SPS活性测定参照Komatsu等、Lowell等、Hubbard等和陈俊伟的方法，并加以改进。在80μl  反应体系中含 50mmol/L Hepes一NaoH缓冲液 (pH7.5),15mmol/LMgcl2，1mmol/L一1EDTA,5mmol/L NaF，10mmol/L UDPG,4mmol/L F一6一P,20mmol/L G一6一P，酶提取液;300C反应 30min，然后加入60μl 5mol/LNaOH终止反应，最后沸水浴 10min，冷却后加入1ml 0.14%的蒽酮(溶解在13.8mol/L 的H2SO4中，即0.14g蒽酮溶解在76ml H2SO4 +30ml水中)400C反应20min,测定A620。对照反应体系中不含Fru 6-P和Glc 6-P。。酶活力以单位鲜果重中的酶在单位时间内催化底物生成蔗糖的μmol数表示。单位为：μmol．h-1．g-1FW(FW指果实鲜重)。

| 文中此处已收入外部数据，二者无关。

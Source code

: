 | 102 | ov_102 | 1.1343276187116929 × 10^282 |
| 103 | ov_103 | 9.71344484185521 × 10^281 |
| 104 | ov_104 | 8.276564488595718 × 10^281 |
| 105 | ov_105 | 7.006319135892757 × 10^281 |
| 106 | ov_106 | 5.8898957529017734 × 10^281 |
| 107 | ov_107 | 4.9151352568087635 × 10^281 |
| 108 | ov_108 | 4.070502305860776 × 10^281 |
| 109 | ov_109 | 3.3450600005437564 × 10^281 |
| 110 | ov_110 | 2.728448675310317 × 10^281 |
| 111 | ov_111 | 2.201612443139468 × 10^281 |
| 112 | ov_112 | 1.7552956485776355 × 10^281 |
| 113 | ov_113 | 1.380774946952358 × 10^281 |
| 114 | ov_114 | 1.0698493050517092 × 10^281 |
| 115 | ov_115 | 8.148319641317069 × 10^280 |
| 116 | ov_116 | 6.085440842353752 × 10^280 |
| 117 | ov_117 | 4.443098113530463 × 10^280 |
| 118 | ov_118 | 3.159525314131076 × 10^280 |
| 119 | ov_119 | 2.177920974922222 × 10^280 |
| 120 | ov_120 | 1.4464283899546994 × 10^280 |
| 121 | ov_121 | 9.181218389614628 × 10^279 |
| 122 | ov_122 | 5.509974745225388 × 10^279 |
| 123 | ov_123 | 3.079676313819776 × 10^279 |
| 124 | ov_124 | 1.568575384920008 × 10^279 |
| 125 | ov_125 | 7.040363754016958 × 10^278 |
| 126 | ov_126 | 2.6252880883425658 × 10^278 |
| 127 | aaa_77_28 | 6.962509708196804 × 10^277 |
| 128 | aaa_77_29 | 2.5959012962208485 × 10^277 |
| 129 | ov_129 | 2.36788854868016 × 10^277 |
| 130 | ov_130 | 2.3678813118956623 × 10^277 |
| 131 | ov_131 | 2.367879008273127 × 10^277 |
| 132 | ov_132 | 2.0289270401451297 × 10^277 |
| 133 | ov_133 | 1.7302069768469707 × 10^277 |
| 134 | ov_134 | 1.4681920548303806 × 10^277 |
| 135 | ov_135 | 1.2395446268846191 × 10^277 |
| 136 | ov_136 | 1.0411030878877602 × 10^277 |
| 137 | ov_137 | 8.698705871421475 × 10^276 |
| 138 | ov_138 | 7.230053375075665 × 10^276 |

SS合成方向的活性测定参照Lowell等、Hubbard等和陈俊伟的方法，并加以改进。在60μl反应体系中含 80mmol/LHpes一NaoH缓冲液 (pH7.5),5mmol/L KCN, 5mmol/L NaF,100mmol/L 果糖，10mmol/L UDPG，酶提取液;300C应 30min，加入60 μl 5mmol/LNaoH终止反应，沸水浴 10min，冷却后加入1ml 0.14%的蒽酮(溶解在13.8mol/L 的H2SO4，中，即0.14g蒽酮溶解在76ml H2SO4 +30ml水中)400C反应20min,测定A620。对照反应体系中不含果糖。酶活力以单位鲜果重中的酶液在单位时间内催化底物生成蔗糖的μmol数表示。单位为：μmol．h-1．g-1．FW(FW指果实鲜重)。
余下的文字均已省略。